Problem to work on: Only the number is wanted: how many lines below include "onPress"?

Data to process:
*** Begin section ***

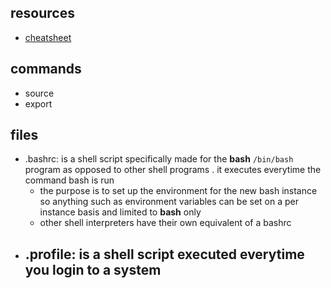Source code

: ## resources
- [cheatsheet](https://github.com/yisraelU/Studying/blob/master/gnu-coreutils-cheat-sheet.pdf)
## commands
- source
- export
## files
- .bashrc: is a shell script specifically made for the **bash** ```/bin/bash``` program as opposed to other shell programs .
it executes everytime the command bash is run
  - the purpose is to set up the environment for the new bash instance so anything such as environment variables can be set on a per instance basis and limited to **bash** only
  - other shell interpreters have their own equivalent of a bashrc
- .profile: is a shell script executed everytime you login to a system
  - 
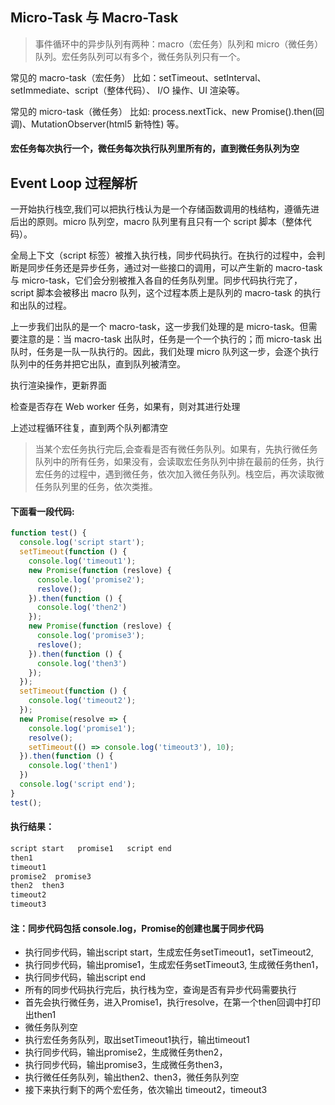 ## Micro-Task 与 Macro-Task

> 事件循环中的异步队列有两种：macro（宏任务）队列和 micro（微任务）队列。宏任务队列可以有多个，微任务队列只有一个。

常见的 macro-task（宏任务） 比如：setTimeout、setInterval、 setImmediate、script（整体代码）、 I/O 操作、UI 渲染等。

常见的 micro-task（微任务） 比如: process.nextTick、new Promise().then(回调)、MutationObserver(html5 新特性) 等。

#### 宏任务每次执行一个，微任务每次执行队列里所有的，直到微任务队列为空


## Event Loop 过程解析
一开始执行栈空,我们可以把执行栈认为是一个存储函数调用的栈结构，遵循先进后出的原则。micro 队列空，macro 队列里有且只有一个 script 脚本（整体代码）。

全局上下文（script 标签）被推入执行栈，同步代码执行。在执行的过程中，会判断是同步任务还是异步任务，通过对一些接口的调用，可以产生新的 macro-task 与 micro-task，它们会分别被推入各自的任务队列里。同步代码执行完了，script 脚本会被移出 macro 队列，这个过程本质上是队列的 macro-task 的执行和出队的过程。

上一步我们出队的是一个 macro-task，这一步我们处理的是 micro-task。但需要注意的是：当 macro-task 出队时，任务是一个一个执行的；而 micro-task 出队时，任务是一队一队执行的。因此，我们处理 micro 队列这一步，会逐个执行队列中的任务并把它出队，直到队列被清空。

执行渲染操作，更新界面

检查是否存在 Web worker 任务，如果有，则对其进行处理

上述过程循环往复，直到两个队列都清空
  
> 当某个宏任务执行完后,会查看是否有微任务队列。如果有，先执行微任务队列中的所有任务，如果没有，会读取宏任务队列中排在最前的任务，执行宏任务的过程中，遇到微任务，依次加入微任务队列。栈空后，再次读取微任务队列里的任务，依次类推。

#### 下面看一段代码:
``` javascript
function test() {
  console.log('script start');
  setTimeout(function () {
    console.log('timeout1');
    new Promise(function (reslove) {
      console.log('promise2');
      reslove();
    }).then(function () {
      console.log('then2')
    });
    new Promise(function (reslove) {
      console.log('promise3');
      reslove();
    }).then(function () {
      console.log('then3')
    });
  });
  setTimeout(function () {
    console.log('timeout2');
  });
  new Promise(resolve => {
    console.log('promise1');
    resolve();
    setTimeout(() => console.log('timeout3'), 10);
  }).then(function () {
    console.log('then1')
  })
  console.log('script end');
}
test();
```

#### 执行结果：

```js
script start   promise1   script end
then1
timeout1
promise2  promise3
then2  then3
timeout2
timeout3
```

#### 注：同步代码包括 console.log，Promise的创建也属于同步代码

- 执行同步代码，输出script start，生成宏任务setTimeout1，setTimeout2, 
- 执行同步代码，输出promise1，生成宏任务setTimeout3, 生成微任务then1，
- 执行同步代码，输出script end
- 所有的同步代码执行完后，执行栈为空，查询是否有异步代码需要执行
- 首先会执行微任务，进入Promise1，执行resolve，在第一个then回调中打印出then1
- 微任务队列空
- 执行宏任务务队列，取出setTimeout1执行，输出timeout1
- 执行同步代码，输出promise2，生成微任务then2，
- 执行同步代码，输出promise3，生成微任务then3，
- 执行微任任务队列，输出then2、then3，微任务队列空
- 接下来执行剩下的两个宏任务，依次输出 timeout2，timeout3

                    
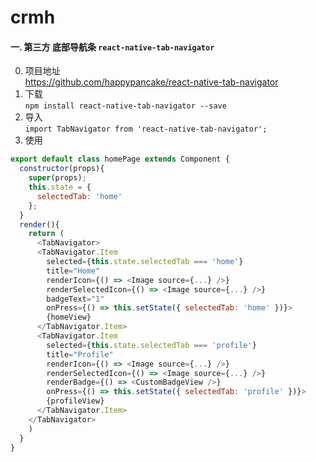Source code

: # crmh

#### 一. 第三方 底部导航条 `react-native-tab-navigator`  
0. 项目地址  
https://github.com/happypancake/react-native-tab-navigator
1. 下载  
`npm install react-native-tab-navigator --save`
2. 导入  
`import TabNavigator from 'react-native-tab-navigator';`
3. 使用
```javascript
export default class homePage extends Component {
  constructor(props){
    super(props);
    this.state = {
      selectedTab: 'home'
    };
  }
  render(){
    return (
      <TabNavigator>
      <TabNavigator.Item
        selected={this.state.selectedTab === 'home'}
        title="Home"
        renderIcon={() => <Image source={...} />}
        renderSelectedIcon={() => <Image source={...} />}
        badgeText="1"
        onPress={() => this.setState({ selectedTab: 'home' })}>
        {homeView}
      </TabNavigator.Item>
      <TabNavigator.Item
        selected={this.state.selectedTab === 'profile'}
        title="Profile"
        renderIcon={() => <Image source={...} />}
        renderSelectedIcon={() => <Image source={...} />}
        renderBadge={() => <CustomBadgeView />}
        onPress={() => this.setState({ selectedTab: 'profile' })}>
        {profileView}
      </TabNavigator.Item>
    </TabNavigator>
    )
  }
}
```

*** End section ***

Task solution: 2